> WHAT YOU ARE ASKED TO DO: Show the lines below where "Prendre" occurs.

*** LISTED RECORDS ***

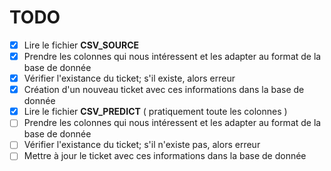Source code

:TODO
====

* [x] Lire le fichier __CSV_SOURCE__
* [x] Prendre les colonnes qui nous intéressent et les adapter au format de la base de donnée
* [x] Vérifier l'existance du ticket; s'il existe, alors erreur
* [x] Création d'un nouveau ticket avec ces informations dans la base de donnée 
* [x] Lire le fichier __CSV_PREDICT__ ( pratiquement toute les colonnes )
* [ ] Prendre les colonnes qui nous intéressent et les adapter au format de la base de donnée
* [ ] Vérifier l'existance du ticket; s'il n'existe pas, alors erreur
* [ ] Mettre à jour le ticket avec ces informations dans la base de donnée
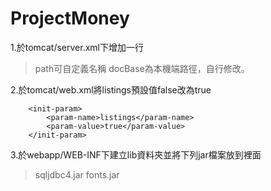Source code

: # ProjectMoney

1.於tomcat/server.xml下增加一行  <Context path="/report" docBase="/Users/houzunyan/git/report" />
 >path可自定義名稱
 >docBase為本機端路徑，自行修改。
 
2.於tomcat/web.xml將listings預設值false改為true

        <init-param>
            <param-name>listings</param-name>
            <param-value>true</param-value>
        </init-param>
        
3.於webapp/WEB-INF下建立lib資料夾並將下列jar檔案放到裡面
  >sqljdbc4.jar
  >fonts.jar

*** End of LISTED RECORDS ***

> RESPONSE TO THIS TASK:
* [x] Prendre les colonnes qui nous intéressent et les adapter au format de la base de donnée
* [ ] Prendre les colonnes qui nous intéressent et les adapter au format de la base de donnée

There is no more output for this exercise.